R. APP. P. 9.8(a). In this context, “an alias means one or more of a person’s initials or a fictitious name,
used to refer to the person.” See id.
2
Parental-termination appeals are accelerated appeals. Id. R. 28.4. Under Texas Rule of Judicial
Administration 6.2(a), in an appeal like this one involving the termination of parental rights, this Court should
“so far as reasonably possible, ensure that the appeal is brought to final disposition” within 180 days of the
date the notice of appeal was filed. See TEX. R. JUD. ADMIN. 6.2.
Mother’s notice of appeal was filed on September 10, 2013. Mother’s counsel requested an
extension of time to file her appellate brief in this Court. Mother filed her brief on December 30, 2013 and
Father filed his brief on January 30, 2014. We are required to issue our opinion on or before March 8, 2014,
leaving this court with thirty-eight days to review the appellate record, and to research, draft, circulate, and
issue this opinion.
she engaged in conduct that warranted termination of her parental rights. See TEX. FAM.
CODE ANN. § 161.001(1)(D), (E), (P) (West, Westlaw through 2013 3d C.S.). We affirm.
I. FACTUAL AND PROCEDURAL BACKGROUND
M.M. was born to Mother and A.M. (“Father”) on June 25, 2007.3 In March 2011,
Father and his wife, M.M.’S “Stepmother,” filed a petition for termination of Mother’s
parental rights to M.M. and for the adoption of M.M.4 In August 2013, the trial court held
a bench trial on the termination petition.

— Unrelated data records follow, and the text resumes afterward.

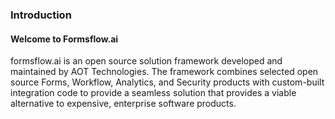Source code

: ### Introduction
#### Welcome to Formsflow.ai
formsflow.ai is an open source solution framework developed and maintained by AOT Technologies. The framework combines selected open source Forms, Workflow, Analytics, and Security products with custom-built integration code to provide a seamless solution that provides a viable alternative to expensive, enterprise software products.
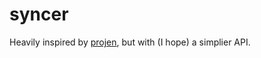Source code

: # syncer

Heavily inspired by [projen](https://github.com/projen/projen), but with (I hope) a simplier API.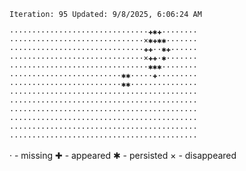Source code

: `Iteration: 95 Updated: 9/8/2025, 6:06:24 AM`
<!-- GOL_START -->
`·······························✚✱✚········`</br>
`······························×✱✚✱✱·······`</br>
`······························✚✚··✱✚······`</br>
`······························×✚✚·✱·······`</br>
`·······························✱✱✱········`</br>
`·························✱✱·····✚·········`</br>
`·························✱✱···············`</br>
`··········································`</br>
`··········································`</br>
`··········································`</br>
`··········································`</br>
`··········································`</br>
`··········································`</br>
<!-- GOL_END -->
· - missing
✚ - appeared
✱ - persisted
× - disappeared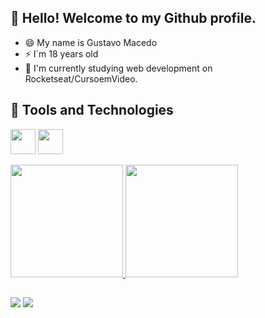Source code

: ## 👋 Hello! Welcome to my Github profile.
  
  
- 😄 My name is Gustavo Macedo
- ⚡ I´m 18 years old
- 🌱 I'm currently studying web development on Rocketseat/CursoemVideo.

## 🔨 Tools and Technologies

<img src="https://cdn.jsdelivr.net/gh/devicons/devicon/icons/html5/html5-original-wordmark.svg" width="40" height="40"/> <img src="https://cdn.jsdelivr.net/gh/devicons/devicon/icons/css3/css3-original-wordmark.svg" width="40" height="40"/> 
<div>
<a href="https://github.com/Gustavo3522">
<img height="180em" src="https://github-readme-stats.vercel.app/api/top-langs/?username=Gustavo3522&layout=compact&langs_count=7&theme=rose_pine"/>
<img height="180em" src="https://github-readme-stats.vercel.app/api?username=Gustavo3522&show_icons=true&theme=rose_pine&include_all_commits=true&count_private=true"/>
</div>
  
## 

<div>
  <a href="https://instagram.com/_macedo.04" target="_blank" ><img src="https://img.shields.io/badge/-Instagram-%23E4405F?style=for-the-badge&logo=instagram&logoColor=white" ></a>
<a href="https://www.linkedin.com/in/gustavo-macedo-vieira-0aba3026a/" target="_blank" ><img src="https://img.shields.io/badge/-LinkedIn-%230077B5?style=for-the-badge&logo=linkedin&logoColor=white" ></a>   
</div>

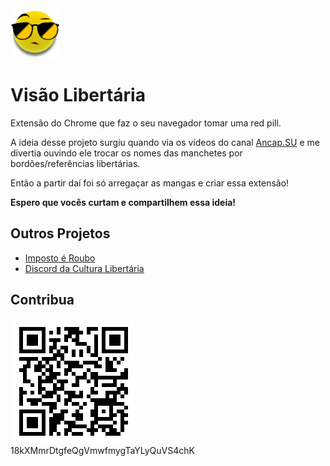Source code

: <div class="content">
      <div class="header">
        <img class="logo" src="./icon.png" alt="Visão Libertária" />
        <h1>Visão Libertária</h1>
        <div class="description">
          Extensão do Chrome que faz o seu navegador tomar uma red pill.
        </div>
      </div>
      <div class="about">
        <p>
          A ideia desse projeto surgiu quando via os vídeos do canal
          <a href="http://ancap.su" target="_blank" alt="ANCAP.SU">Ancap.SU</a>
          e me divertia ouvindo ele trocar os nomes das manchetes por
          bordões/referências libertárias.
        </p>
        <p>
          Então a partir daí foi só arregaçar as mangas e criar essa extensão!
        </p>
        <p><b>Espero que vocês curtam e compartilhem essa ideia!</b></p>
      </div>
      <h2>Outros Projetos</h2>
      <ul>
        <li>
          <a
            href="https://www.impostoeroubo.com"
            target="_blank"
            alt="Imposto é Roubo"
          >
            Imposto é Roubo
          </a>
        </li>
        <li>
          <a
            href="https://discord.gg/ZNPvsv"
            alt="Discord do Cultura Libertária"
            target="_blank"
          >
            Discord da Cultura Libertária
          </a>
        </li>
      </ul>
      <h2>Contribua</h2>
      <img
        class="donation"
        src="./donation.png"
        alt="18kXMmrDtgfeQgVmwfmygTaYLyQuVS4chK"
      />
      <div class="btc-text">18kXMmrDtgfeQgVmwfmygTaYLyQuVS4chK</div>
    </div>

The evidence adduced at the termination trial is
summarized as follows.
A. Mother’s Testimony and Conduct
1. Mother’s Marital History
Mother was thirty-one years old at the time of the termination trial. Mother and
Father were married for approximately six months and divorced in 2009. Mother was
given primary custody of M.M. Mother testified that she had M.M. in her possession “[a]ll
the time other than [Father’s] weekends.” Mother testified that Father regularly exercised
his visitation with M.M.
After the divorce, Mother was “seeing” T.B. for approximately two-and-a-half
months. T.B. was incarcerated at the time of the termination trial. Mother and T.B. had
a son together who was born in March 2011. Mother voluntarily gave the son up for
adoption at birth.
3 The amended petition for termination of the parent-child relationship and for the adoption of a
child alleged M.M.’s birthdate was May 25, 2007. However, the testimony at the termination trial showed
M.M. was born on June 25, 2007.
4 We note that the trial court’s termination order identifies Stepmother, whose initials are also C.M.,
as a petitioner for adoption of M.M., but not a petitioner for termination of parental rights.
2
Mother testified that she lives with her husband of approximately one year, B.D.S.

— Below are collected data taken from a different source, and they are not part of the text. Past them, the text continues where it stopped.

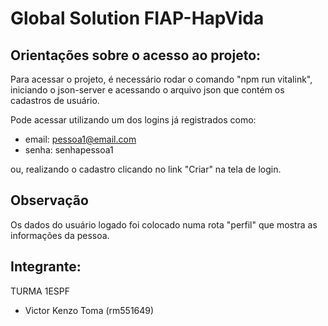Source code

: # Global Solution FIAP-HapVida


## Orientações sobre o acesso ao projeto:

Para acessar o projeto, é necessário rodar o comando "npm run vitalink", iniciando o json-server e acessando o arquivo json que contém os cadastros de usuário.

Pode acessar utilizando um dos logins já registrados como:

- email: pessoa1@email.com
- senha: senhapessoa1

ou, realizando o cadastro clicando no link "Criar" na tela de login.

## Observação

Os dados do usuário logado foi colocado numa rota "perfil" que mostra as informações da pessoa.


## Integrante:

TURMA 1ESPF

- Victor Kenzo Toma (rm551649)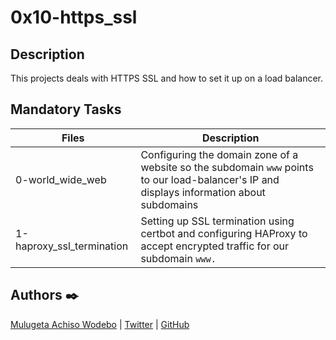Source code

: # 0x10-https_ssl

## Description

This projects deals with HTTPS SSL and how to set it up on a load balancer.

## Mandatory Tasks

| Files | Description |
| ----- | ----------- |
| 0-world_wide_web | Configuring the domain zone of a website so the subdomain `www` points to our load-balancer's IP and displays information about subdomains |
| 1-haproxy_ssl_termination | Setting up SSL termination using certbot and configuring HAProxy to accept encrypted traffic for our subdomain `www.` |

## Authors :black_nib:

[Mulugeta Achiso Wodebo](https://www.linkedin.com/in/mulugeta-wodebo-843118170) | [Twitter](https://twitter.com/anem_achiso) | [GitHub](https://github.com/Anemachiso)
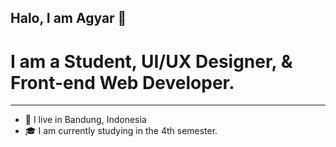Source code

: ## Halo, I am Agyar 👋

# I am a Student, UI/UX Designer, & Front-end Web Developer.

---

- 🚩 I live in Bandung, Indonesia
- 🎓 I am currently studying in the 4th semester.


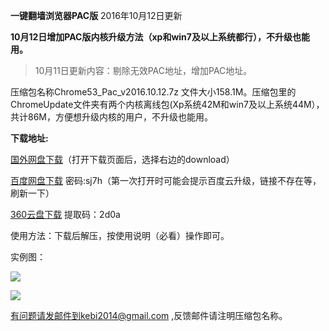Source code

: **一键翻墙浏览器PAC版** 2016年10月12日更新 

**10月12日增加PAC版内核升级方法（xp和win7及以上系统都行），不升级也能用。**

> 10月11日更新内容：剔除无效PAC地址，增加PAC地址。 

压缩包名称Chrome53_Pac_v2016.10.12.7z 文件大小158.1M。压缩包里的ChromeUpdate文件夹有两个内核离线包(Xp系统42M和win7及以上系统44M），共计86M，方便想升级内核的用户，不升级也能用。

**下载地址:**

[国外网盘下载](https://mega.nz/#!c9QCCRRK!XNf38ouuamDzS_RXD8di0f27EbwfA0P0TazSZmCIR2o)（打开下载页面后，选择右边的download）

[百度网盘下载](http://pan.baidu.com/s/1o7ONNom) 密码:sj7h（第一次打开时可能会提示百度云升级，链接不存在等，刷新一下）

[360云盘下载](https://yunpan.cn/cvxugJ7SabP3z) 提取码：2d0a

使用方法：下载后解压，按使用说明（必看）操作即可。

实例图：

![](https://raw.githubusercontent.com/Alvin9999/pac2/master/pac新版1.png)

![](https://raw.githubusercontent.com/Alvin9999/pac2/master/pac新版2.png)



有问题请发邮件到kebi2014@gmail.com ,反馈邮件请注明压缩包名称。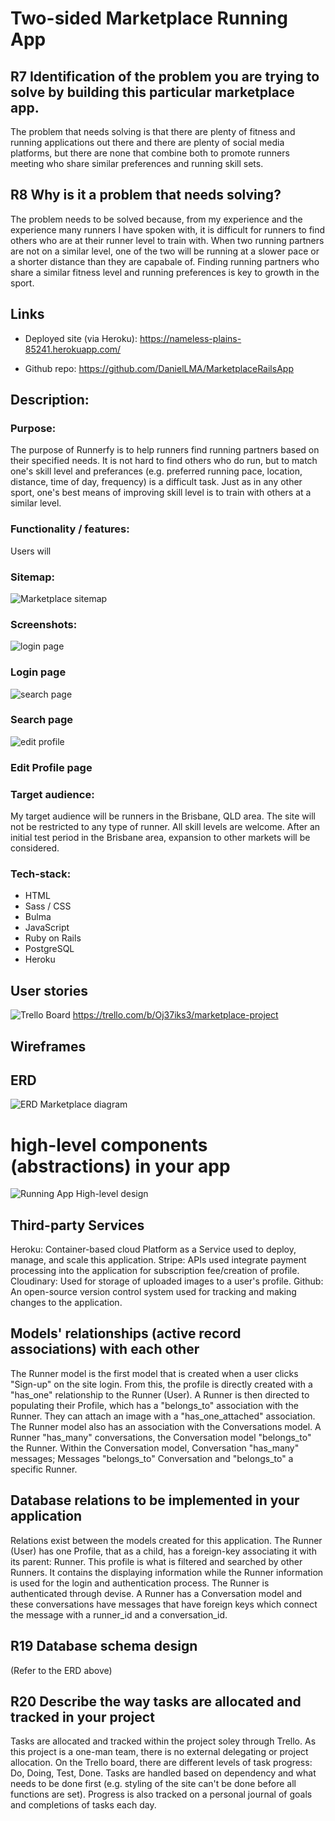# Two-sided Marketplace Running App

## R7 Identification of the problem you are trying to solve by building this particular marketplace app.

The problem that needs solving is that there are plenty of fitness and running applications out there and there are plenty of social media platforms, but there are none that combine both to promote runners meeting who share similar preferences and running skill sets. 

## R8	Why is it a problem that needs solving?

The problem needs to be solved because, from my experience and the experience many runners I have spoken with, it is difficult for runners to find others who are at their runner level to train with. When two running partners are not on a similar level, one of the two will be running at a slower pace or a shorter distance than they are capabale of. Finding running partners who share a similar fitness level and running preferences is key to growth in the sport. 

## Links
    
- Deployed site (via Heroku): https://nameless-plains-85241.herokuapp.com/

- Github repo: https://github.com/DanielLMA/MarketplaceRailsApp

## Description:

### Purpose:

The purpose of Runnerfy is to help runners find running partners based on their specified needs. It is not hard to find others who do run, but to match one's skill level and preferances (e.g. preferred running pace, location, distance, time of day, frequency) is a difficult task. Just as in any other sport, one's best means of improving skill level is to train with others at a similar level. 

### Functionality / features:

Users will 

### Sitemap:

![Marketplace sitemap](docs/runningapp_sitemap.jpg )

### Screenshots:

![login page](docs/login_page.png )
### Login page
![search page](docs/search_runners.png )
### Search page
![edit profile](docs/edit_screen.png )
### Edit Profile page

### Target audience:

My target audience will be runners in the Brisbane, QLD area. The site will not be restricted to any type of runner. All skill levels are welcome. After an initial test period in the Brisbane area, expansion to other markets will be considered. 

### Tech-stack:

- HTML
- Sass / CSS
- Bulma
- JavaScript
- Ruby on Rails
- PostgreSQL
- Heroku

## User stories 

![Trello Board](docs/user_stories.png )
https://trello.com/b/Oj37iks3/marketplace-project


## Wireframes



## ERD

![ERD Marketplace diagram](docs/ERD_Marketplace_App.jpg )

# high-level components (abstractions) in your app

![Running App High-level design](docs/highlevel_design.jpg )

## Third-party Services 

Heroku: Container-based cloud Platform as a Service used to deploy, manage, and scale this application. 
Stripe: APIs used integrate payment processing into the application for subscription fee/creation of profile. 
Cloudinary: Used for storage of uploaded images to a user's profile. 
Github:  An open-source version control system used for tracking and making changes to the application. 


##  Models' relationships (active record associations) with each other

The Runner model is the first model that is created when a user clicks "Sign-up" on the site login. From this, the profile is directly created with a "has_one" relationship to the Runner (User). A Runner is then directed to populating their Profile, which has a "belongs_to" association with the Runner. They can attach an image with a "has_one_attached" association. The Runner model also has an association with the Conversations model. A Runner "has_many" conversations, the Conversation model "belongs_to" the Runner. Within the Conversation model, Conversation "has_many" messages; Messages "belongs_to" Conversation and "belongs_to" a specific Runner. 

## Database relations to be implemented in your application

Relations exist between the models created for this application. The Runner (User) has one Profile, that as a child, has a foreign-key associating it with its parent: Runner. This profile is what is filtered and searched by other Runners. It contains the displaying information while the Runner information is used for the login and authentication process. The Runner is authenticated through devise. A Runner has a Conversation model and these conversations have messages that have foreign keys which connect the message with a runner_id and a conversation_id. 

## R19	Database schema design

(Refer to the ERD above)

## R20	Describe the way tasks are allocated and tracked in your project

Tasks are allocated and tracked within the project soley through Trello. As this project is a one-man team, there is no external delegating or project allocation. On the Trello board, there are different levels of task progress: Do, Doing, Test, Done. Tasks are handled based on dependency and what needs to be done first (e.g. styling of the site can't be done before all functions are set). Progress is also tracked on a personal journal of goals and completions of tasks each day. 


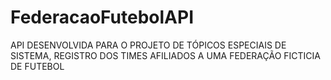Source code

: # FederacaoFutebolAPI
API DESENVOLVIDA PARA O PROJETO DE TÓPICOS ESPECIAIS DE SISTEMA, REGISTRO DOS TIMES AFILIADOS A UMA FEDERAÇÃO FICTICIA DE FUTEBOL
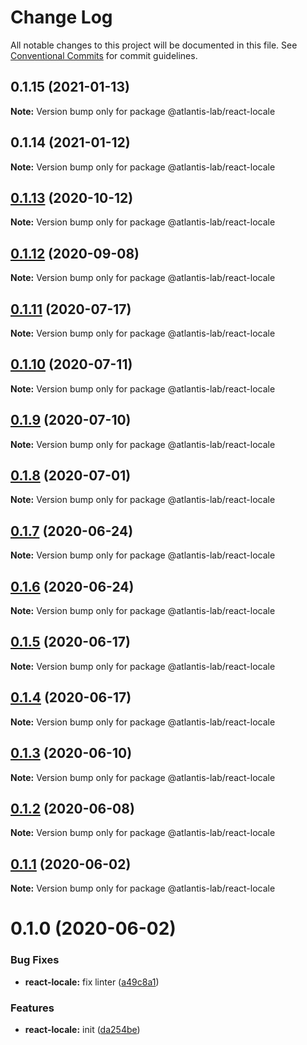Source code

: # Change Log

All notable changes to this project will be documented in this file.
See [Conventional Commits](https://conventionalcommits.org) for commit guidelines.

## 0.1.15 (2021-01-13)

**Note:** Version bump only for package @atlantis-lab/react-locale





## 0.1.14 (2021-01-12)

**Note:** Version bump only for package @atlantis-lab/react-locale





## [0.1.13](https://github.com/Atlantis-Lab/reactjs/compare/@atlantis-lab/react-locale@0.1.12...@atlantis-lab/react-locale@0.1.13) (2020-10-12)

**Note:** Version bump only for package @atlantis-lab/react-locale





## [0.1.12](https://github.com/Atlantis-Lab/reactjs/compare/@atlantis-lab/react-locale@0.1.11...@atlantis-lab/react-locale@0.1.12) (2020-09-08)

**Note:** Version bump only for package @atlantis-lab/react-locale





## [0.1.11](https://github.com/Atlantis-Lab/reactjs/compare/@atlantis-lab/react-locale@0.1.10...@atlantis-lab/react-locale@0.1.11) (2020-07-17)

**Note:** Version bump only for package @atlantis-lab/react-locale





## [0.1.10](https://github.com/Atlantis-Lab/reactjs/compare/@atlantis-lab/react-locale@0.1.9...@atlantis-lab/react-locale@0.1.10) (2020-07-11)

**Note:** Version bump only for package @atlantis-lab/react-locale





## [0.1.9](https://github.com/Atlantis-Lab/reactjs/compare/@atlantis-lab/react-locale@0.1.8...@atlantis-lab/react-locale@0.1.9) (2020-07-10)

**Note:** Version bump only for package @atlantis-lab/react-locale





## [0.1.8](https://github.com/Atlantis-Lab/reactjs/compare/@atlantis-lab/react-locale@0.1.7...@atlantis-lab/react-locale@0.1.8) (2020-07-01)

**Note:** Version bump only for package @atlantis-lab/react-locale





## [0.1.7](https://github.com/Atlantis-Lab/reactjs/compare/@atlantis-lab/react-locale@0.1.6...@atlantis-lab/react-locale@0.1.7) (2020-06-24)

**Note:** Version bump only for package @atlantis-lab/react-locale





## [0.1.6](https://github.com/Atlantis-Lab/reactjs/compare/@atlantis-lab/react-locale@0.1.5...@atlantis-lab/react-locale@0.1.6) (2020-06-24)

**Note:** Version bump only for package @atlantis-lab/react-locale





## [0.1.5](https://github.com/Atlantis-Lab/reactjs/compare/@atlantis-lab/react-locale@0.1.4...@atlantis-lab/react-locale@0.1.5) (2020-06-17)

**Note:** Version bump only for package @atlantis-lab/react-locale





## [0.1.4](https://github.com/Atlantis-Lab/reactjs/compare/@atlantis-lab/react-locale@0.1.3...@atlantis-lab/react-locale@0.1.4) (2020-06-17)

**Note:** Version bump only for package @atlantis-lab/react-locale





## [0.1.3](https://github.com/Atlantis-Lab/reactjs/compare/@atlantis-lab/react-locale@0.1.2...@atlantis-lab/react-locale@0.1.3) (2020-06-10)

**Note:** Version bump only for package @atlantis-lab/react-locale





## [0.1.2](https://github.com/Atlantis-Lab/reactjs/compare/@atlantis-lab/react-locale@0.1.1...@atlantis-lab/react-locale@0.1.2) (2020-06-08)

**Note:** Version bump only for package @atlantis-lab/react-locale





## [0.1.1](https://github.com/Atlantis-Lab/reactjs/compare/@atlantis-lab/react-locale@0.1.0...@atlantis-lab/react-locale@0.1.1) (2020-06-02)

**Note:** Version bump only for package @atlantis-lab/react-locale

# 0.1.0 (2020-06-02)

### Bug Fixes

- **react-locale:** fix linter ([a49c8a1](https://github.com/Atlantis-Lab/reactjs/commit/a49c8a15a5b330238e2ab957e3ecbf100ab0c182))

### Features

- **react-locale:** init ([da254be](https://github.com/Atlantis-Lab/reactjs/commit/da254be09a8f8815b9b1beafaee4732ada8ca293))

Mother testified that she and B.D.S. had a five-month-old infant together and that because
the infant is nursing, Mother does not work. Mother plans to return to school after the
infant is weaned. B.D.S. is Mother’s source of financial support. Mother admitted that,
within the last three years, she was a victim of an assault (family violence) that B.D.S.
perpetrated against her, but that the charge against B.D.S. was dismissed because she
failed to appear in court.
2. Mother’s Illegal Drug Offenses and M.M.’s Removal from Mother
Mother testified that she has two felony drug convictions and one misdemeanor
drug conviction. In March 2006, Mother was placed on deferred-adjudication community
supervision for cocaine possession. The offense was committed on August 30, 2005,
and was a state-jail felony. See TEX. HEALTH & SAFETY CODE ANN. § 481.115 (b) (West,
Westlaw through 2013 3d C.S.). The community supervision was to last five years.
Around November 2007, when M.M. was less than six months old, the Texas
Department of Family and Protective Services removed M.M. from Mother because
Mother tested positive for cocaine. M.M. was placed with her paternal grandmother for
approximately one month and later returned to Mother’s possession. At the time, Father
lived with the grandmother. When Mother and Father’s divorce was finalized in February
2009, Mother was awarded primary custody of M.M.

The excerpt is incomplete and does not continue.